Eighteen thousand four hundred dollars.
He stood completely still on the pavement outside the humanities block with the streetlights just starting to come on and let that number sit in his head for a moment. He looked at his banking app. The balance was there, real numbers on a real screen.
Twenty four hours ago he was on a bridge.
Twenty four hours ago he had nothing. Less than nothing. He had a piece of bread and nowhere to sleep and a friend who had finally, reasonably, put the phone down.
He turned away from the building and faced the empty street.
"Fuckkkk —" He caught himself. An older woman on the opposite pavement looked at him. He turned away. "Yes," he said, quieter, with every bit of the same energy. "Yes. Yes yes yes —"
He pressed his fist against his mouth and looked at the balance one more time.
Still there.
Then his phone buzzed again.
[ CONGRATULATIONS. YOU HAVE EARNED 2 COIN TOSSES. ]
[ NOTE: TAIL = BASIC SKILL OR REWARD. HEAD = ADVANCED SKILL OR REWARD. ]
[ WOULD YOU LIKE TO TOSS? ]
Scott selected yes.
Two coins appeared in his palm, solid and warm, catching the streetlight as he turned them over once.
'Both heads,' he thought. 'Come on. Give me something serious.'
He tossed the first one.
Clean arc. Came back down.
Tail.
[ AFFECTION SCAN UNLOCKED ]
[ THIS SCAN SHOWS YOU HOW WOMEN ARE INTO YOU ]
It activated immediately. Numbers appeared above the heads of every woman within his line of sight, floating clean and quiet. A woman walking past him on the pavement. 8%. Two girls crossing the road ahead. 12% on one. 6% on the other.
Scott stood there turning slowly on the spot, reading numbers off strangers.
'This might be useful,' he thought.
He tossed the second coin.
Tail again.
'Both tails. Of course.'
[ HEIGHT INCREASED: 5'7" → 5'11" ]
He felt it before he finished reading. A slow pressure moving through his spine, certain and quiet, his whole frame adjusting upward until it stopped.
He looked down at his feet. Then at the wall beside him.
"Four seconds," he said. "Twenty two years of being five seven and a coin sorted it in four seconds." He stood there for a moment just existing at five eleven. "Every tall man I have ever stood next to. Every single time. Four seconds."
He shook his head slowly and transferred six hundred dollars to Mrs. Gable with a message that just said rent, then kept walking.
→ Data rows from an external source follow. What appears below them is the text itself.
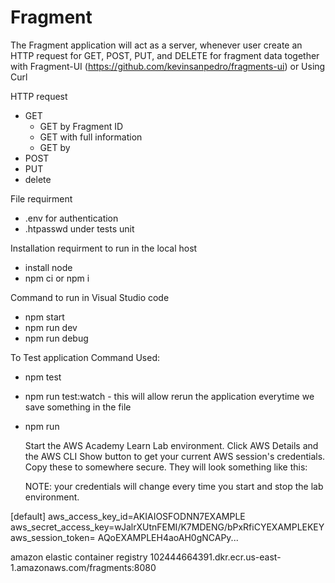 # Fragment <br/>

The Fragment application will act as a server, whenever user create an HTTP request for GET, POST, PUT, and DELETE for fragment data together with Fragment-UI (https://github.com/kevinsanpedro/fragments-ui) or Using Curl

HTTP request

- GET
  - GET by Fragment ID
  - GET with full information
  - GET by
- POST
- PUT
- delete

File requirment

- .env for authentication
- .htpasswd under tests unit

Installation requirment to run in the local host

- install node
- npm ci or npm i

Command to run in Visual Studio code<br/>

- npm start <br />
- npm run dev <br />
- npm run debug <br />

To Test application Command Used: <br/>

- npm test
- npm run test:watch - this will allow rerun the application everytime we save something in the file
- npm run

  Start the AWS Academy Learn Lab environment. Click AWS Details and the AWS CLI Show button to get your current AWS session's credentials. Copy these to somewhere secure. They will look something like this:

  NOTE: your credentials will change every time you start and stop the lab environment.

[default]
aws_access_key_id=AKIAIOSFODNN7EXAMPLE
aws_secret_access_key=wJalrXUtnFEMI/K7MDENG/bPxRfiCYEXAMPLEKEY
aws_session_token= AQoEXAMPLEH4aoAH0gNCAPy...

amazon elastic container registry
102444664391.dkr.ecr.us-east-1.amazonaws.com/fragments:8080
He spotted her from the end of the street.
Mrs. Gable was standing outside the building entrance, arms folded, eyes fixed down the road. She saw him coming and something in her shoulders settled.
"Scott," she said.
"Mrs. Gable."
She looked at him for a moment. Then looked at the ground. Then back at him. "I got your transfer," she said.
"I know."
"That was more than what you owe," she said. "A lot more."
"Next two months upfront," Scott said. "So we don't have to have that conversation again."
She looked at him for a long moment. Yesterday she had put a padlock on his door and an eviction notice on his wall. Today he was standing in front of her having sent more money than she had seen from him in six months combined. She opened her mouth then closed it again.
"Wait here," she said, and went inside.
She came back two minutes later with a covered plate. She held it out to him without making a thing of it, the way you hand someone something you decided to do and don't need acknowledged.
Scott took it.
She looked at him then. Really looked at him, the way she hadn't since he walked up. Her eyes moved over his face, then up slightly.
"You look different," she said.
"Different how?"
She studied him for another moment. "Taller," she said slowly, like she wasn't fully convinced by her own answer. "I don't know. Just different." She shook her head and turned back toward the door. "Eat before it gets cold."
She went inside.
Scott stood there for a moment holding the plate.
Then he went upstairs, sat on his floor with his back against the bed, and ate in the quiet of his room. When he was done he set the plate aside and looked at his balance one more time.
Eighteen thousand four hundred dollars.
He lay back on the bed and stared at the ceiling.
Tomorrow there was more to figure out. More to earn. More of whatever this thing had decided his life was going to look like from here.
'I'm just getting started,' he thought, and closed his eyes.